[Start of section]

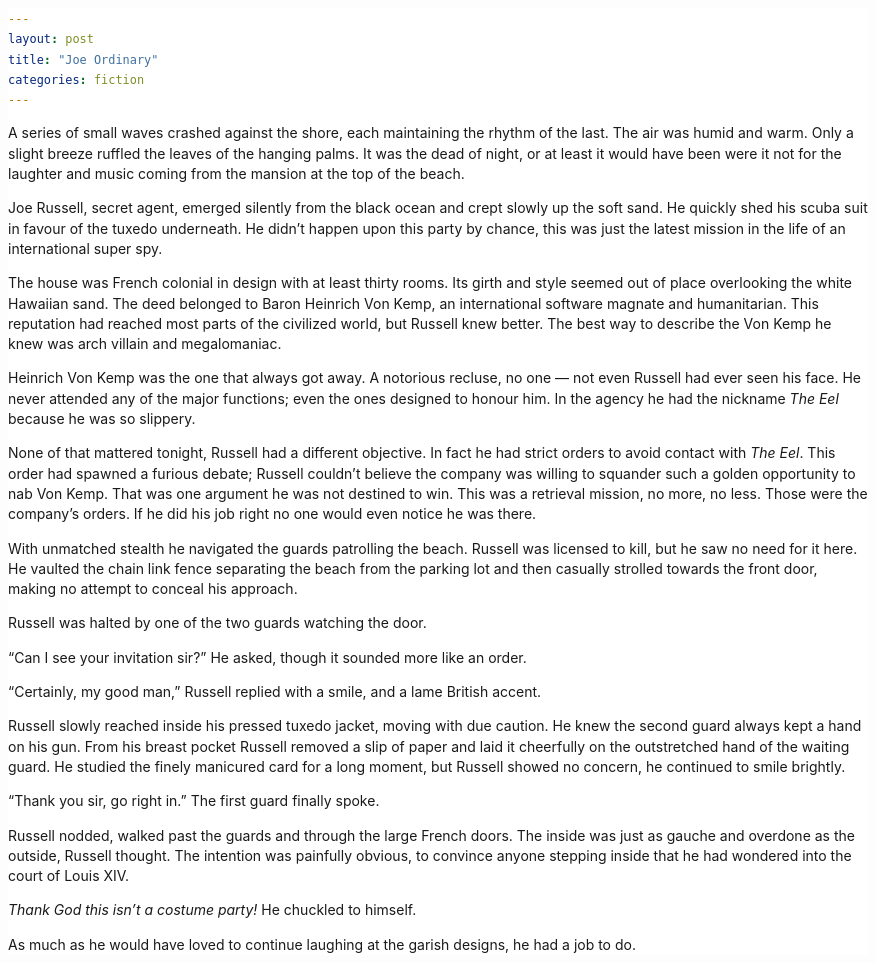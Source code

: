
 ```yaml
---
layout: post
title: "Joe Ordinary"
categories: fiction
---
```


A series of small waves crashed against the shore, each maintaining the rhythm of the last. The air was humid and warm. Only a slight breeze ruffled the leaves of the hanging palms. It was the dead of night, or at least it would have been were it not for the laughter and music coming from the mansion at the top of the beach.

Joe Russell, secret agent, emerged silently from the black ocean and crept slowly up the soft sand. He quickly shed his scuba suit in favour of the tuxedo underneath. He didn&rsquo;t happen upon this party by chance, this was just the latest mission in the life of an international super spy.

The house was French colonial in design with at least thirty rooms. Its girth and style seemed out of place overlooking the white Hawaiian sand. The deed belonged to Baron Heinrich Von Kemp, an international software magnate and humanitarian. This reputation had reached most parts of the civilized world, but Russell knew better. The best way to describe the Von Kemp he knew was arch villain and megalomaniac.

Heinrich Von Kemp was the one that always got away. A notorious recluse, no one &mdash; not even Russell had ever seen his face. He never attended any of the major functions; even the ones designed to honour him. In the agency he had the nickname *The Eel* because he was so slippery.

None of that mattered tonight, Russell had a different objective. In fact he had strict orders to avoid contact with *The Eel*. This order had spawned a furious debate; Russell couldn&rsquo;t believe the company was willing to squander such a golden opportunity to nab Von Kemp. That was one argument he was not destined to win. This was a retrieval mission, no more, no less. Those were the company&rsquo;s orders. If he did his job right no one would even notice he was there.

With unmatched stealth he navigated the guards patrolling the beach. Russell was licensed to kill, but he saw no need for it here. He vaulted the chain link fence separating the beach from the parking lot and then casually strolled towards the front door, making no attempt to conceal his approach.

Russell was halted by one of the two guards watching the door.

&ldquo;Can I see your invitation sir?&rdquo; He asked, though it sounded more like an order.

&ldquo;Certainly, my good man,&rdquo; Russell replied with a smile, and a lame British accent.

Russell slowly reached inside his pressed tuxedo jacket, moving with due caution. He knew the second guard always kept a hand on his gun. From his breast pocket Russell removed a slip of paper and laid it cheerfully on the outstretched hand of the waiting guard. He studied the finely manicured card for a long moment, but Russell showed no concern, he continued to smile brightly.

&ldquo;Thank you sir, go right in.&rdquo; The first guard finally spoke.

Russell nodded, walked past the guards and through the large French doors. The inside was just as gauche and overdone as the outside, Russell thought. The intention was painfully obvious, to convince anyone stepping inside that he had wondered into the court of Louis XIV.

*Thank God this isn&rsquo;t a costume party!* He chuckled to himself.

As much as he would have loved to continue laughing at the garish designs, he had a job to do.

[End of section]

Aim of the exercise ::
The records above are to be restated word for word, with every picture left out.

Output for this task ::
Source code

:
 ```yaml
---
layout: post
title: "Joe Ordinary"
categories: fiction
---
```


A series of small waves crashed against the shore, each maintaining the rhythm of the last. The air was humid and warm. Only a slight breeze ruffled the leaves of the hanging palms. It was the dead of night, or at least it would have been were it not for the laughter and music coming from the mansion at the top of the beach.

Joe Russell, secret agent, emerged silently from the black ocean and crept slowly up the soft sand. He quickly shed his scuba suit in favour of the tuxedo underneath. He didn&rsquo;t happen upon this party by chance, this was just the latest mission in the life of an international super spy.

The house was French colonial in design with at least thirty rooms. Its girth and style seemed out of place overlooking the white Hawaiian sand. The deed belonged to Baron Heinrich Von Kemp, an international software magnate and humanitarian. This reputation had reached most parts of the civilized world, but Russell knew better. The best way to describe the Von Kemp he knew was arch villain and megalomaniac.

Heinrich Von Kemp was the one that always got away. A notorious recluse, no one &mdash; not even Russell had ever seen his face. He never attended any of the major functions; even the ones designed to honour him. In the agency he had the nickname *The Eel* because he was so slippery.

None of that mattered tonight, Russell had a different objective. In fact he had strict orders to avoid contact with *The Eel*. This order had spawned a furious debate; Russell couldn&rsquo;t believe the company was willing to squander such a golden opportunity to nab Von Kemp. That was one argument he was not destined to win. This was a retrieval mission, no more, no less. Those were the company&rsquo;s orders. If he did his job right no one would even notice he was there.

With unmatched stealth he navigated the guards patrolling the beach. Russell was licensed to kill, but he saw no need for it here. He vaulted the chain link fence separating the beach from the parking lot and then casually strolled towards the front door, making no attempt to conceal his approach.

Russell was halted by one of the two guards watching the door.

&ldquo;Can I see your invitation sir?&rdquo; He asked, though it sounded more like an order.

&ldquo;Certainly, my good man,&rdquo; Russell replied with a smile, and a lame British accent.

Russell slowly reached inside his pressed tuxedo jacket, moving with due caution. He knew the second guard always kept a hand on his gun. From his breast pocket Russell removed a slip of paper and laid it cheerfully on the outstretched hand of the waiting guard. He studied the finely manicured card for a long moment, but Russell showed no concern, he continued to smile brightly.

&ldquo;Thank you sir, go right in.&rdquo; The first guard finally spoke.

Russell nodded, walked past the guards and through the large French doors. The inside was just as gauche and overdone as the outside, Russell thought. The intention was painfully obvious, to convince anyone stepping inside that he had wondered into the court of Louis XIV.

*Thank God this isn&rsquo;t a costume party!* He chuckled to himself.

As much as he would have loved to continue laughing at the garish designs, he had a job to do.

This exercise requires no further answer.